I was born in 1976, so it might seem a little odd for me to say that I feel like I grew up with the Vietnam War all around me. My dad and two of his friends ran down to enlist in the Army when they turned 18, but my dad was refused due to his flat feet and high blood pressure. One friend died in Vietnam, and the other, my dad’s best friend to this day, came back without his legs.
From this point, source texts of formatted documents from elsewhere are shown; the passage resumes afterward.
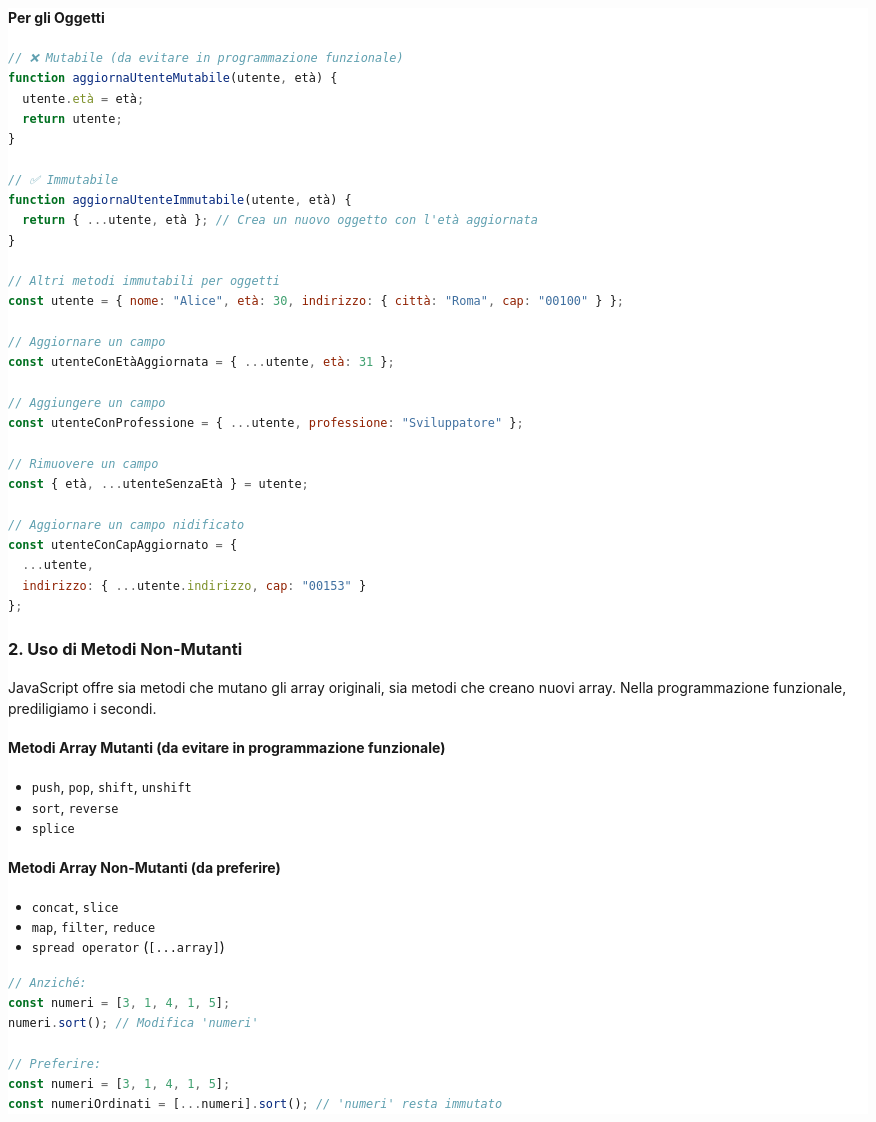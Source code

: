 #### Per gli Oggetti

```javascript
// ❌ Mutabile (da evitare in programmazione funzionale)
function aggiornaUtenteMutabile(utente, età) {
  utente.età = età;
  return utente;
}

// ✅ Immutabile
function aggiornaUtenteImmutabile(utente, età) {
  return { ...utente, età }; // Crea un nuovo oggetto con l'età aggiornata
}

// Altri metodi immutabili per oggetti
const utente = { nome: "Alice", età: 30, indirizzo: { città: "Roma", cap: "00100" } };

// Aggiornare un campo
const utenteConEtàAggiornata = { ...utente, età: 31 };

// Aggiungere un campo
const utenteConProfessione = { ...utente, professione: "Sviluppatore" };

// Rimuovere un campo
const { età, ...utenteSenzaEtà } = utente;

// Aggiornare un campo nidificato
const utenteConCapAggiornato = {
  ...utente,
  indirizzo: { ...utente.indirizzo, cap: "00153" }
};
```

### 2. Uso di Metodi Non-Mutanti

JavaScript offre sia metodi che mutano gli array originali, sia metodi che creano nuovi array. Nella programmazione funzionale, prediligiamo i secondi.

#### Metodi Array Mutanti (da evitare in programmazione funzionale)
- `push`, `pop`, `shift`, `unshift`
- `sort`, `reverse`
- `splice`

#### Metodi Array Non-Mutanti (da preferire)
- `concat`, `slice`
- `map`, `filter`, `reduce`
- `spread operator` (`[...array]`)

```javascript
// Anziché:
const numeri = [3, 1, 4, 1, 5];
numeri.sort(); // Modifica 'numeri'

// Preferire:
const numeri = [3, 1, 4, 1, 5];
const numeriOrdinati = [...numeri].sort(); // 'numeri' resta immutato
```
One of my uncles came back from Vietnam and hid in his room for weeks without speaking a word to anyone. He will not stay in the room if anyone brings up the military, Vietnam, or war in general, and to my knowledge, he has never talked about what he experienced during that time. Another uncle saw two of his friends die in Vietnam and eventually named his sons, two of my closest cousins, after them. Although we never met my uncle’s friends, their stories have become part of our family too, and my cousins’ mom is the Burmese bride my uncle brought back with him after his tour of duty.
Maybe that helps to explain why no matter how many times I visit the Vietnam Veterans Memorial Wall, I still get choked up. I now know exactly where to go to see each of these names that have been spoken around me throughout my life, and I still leave a flag or rose, and I still cry. I wasn’t sure what to expect when I went to the SL replica of the wall, but it hit me the same way. I walked on the pathways almost in a trance before reaching the wall and finding the names for the first time again. I even left some roses.